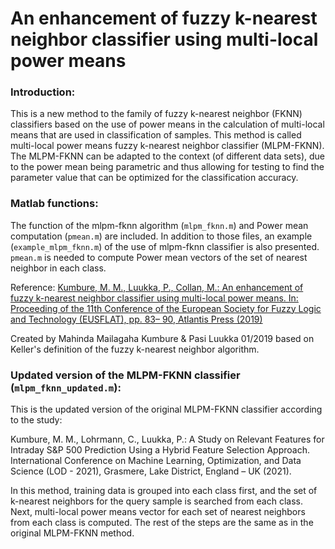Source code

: # An enhancement of fuzzy k-nearest neighbor classifier using multi-local power means
### Introduction: 
This is a new method to the family of fuzzy k-nearest neighbor (FKNN) classifiers based on the use of power means in the calculation of multi-local means that are used in classification of samples. This method is called multi-local power means fuzzy k-nearest neighbor classifier (MLPM-FKNN). The MLPM-FKNN can be adapted to the context (of different data sets), due to the power mean being parametric and thus allowing for testing to find the parameter value that can be optimized for the classification accuracy. 

### Matlab functions:

The function of the mlpm-fknn algorithm (`mlpm_fknn.m`) and Power mean computation (`pmean.m`) are included. In addition to those files, an example (`example_mlpm_fknn.m`) of the use of mlpm-fknn classifier is also presented. `pmean.m` is needed to compute Power mean vectors of the set of nearest neighbor in each class.

Reference: [Kumbure, M. M., Luukka, P., Collan, M.: An enhancement of fuzzy k-nearest neighbor classifier using multi-local power means. In: Proceeding of the 11th Conference of the European Society for Fuzzy Logic and Technology (EUSFLAT), pp. 83–	90, Atlantis Press (2019)](https://doi.org/10.2991/eusflat-19.2019.13)

Created by Mahinda Mailagaha Kumbure & Pasi Luukka 01/2019 based on Keller's definition of the fuzzy k-nearest neighbor algorithm.

### Updated version of the MLPM-FKNN classifier (`mlpm_fknn_updated.m`):
This is the updated version of the original MLPM-FKNN classifier according to the study:

Kumbure, M. M., Lohrmann, C., Luukka, P.: A Study on Relevant Features for Intraday S&P 500 Prediction Using a Hybrid Feature Selection Approach. International Conference on Machine Learning, Optimization, and Data Science (LOD - 2021), Grasmere, Lake District, England – UK (2021). 

In this method, training data is grouped into each class first, and the set of k-nearest neighbors for the query sample is searched from each class. Next, multi-local power means vector for each set of nearest neighbors from each class is computed. The rest of the steps are the same as in the original MLPM-FKNN method.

• • •

**Problem to work on**
Wherever a line in the data above contains the word "enhancement", copy that line.

**Your response**
: # An enhancement of fuzzy k-nearest neighbor classifier using multi-local power means
Reference: [Kumbure, M. M., Luukka, P., Collan, M.: An enhancement of fuzzy k-nearest neighbor classifier using multi-local power means. In: Proceeding of the 11th Conference of the European Society for Fuzzy Logic and Technology (EUSFLAT), pp. 83–	90, Atlantis Press (2019)](https://doi.org/10.2991/eusflat-19.2019.13)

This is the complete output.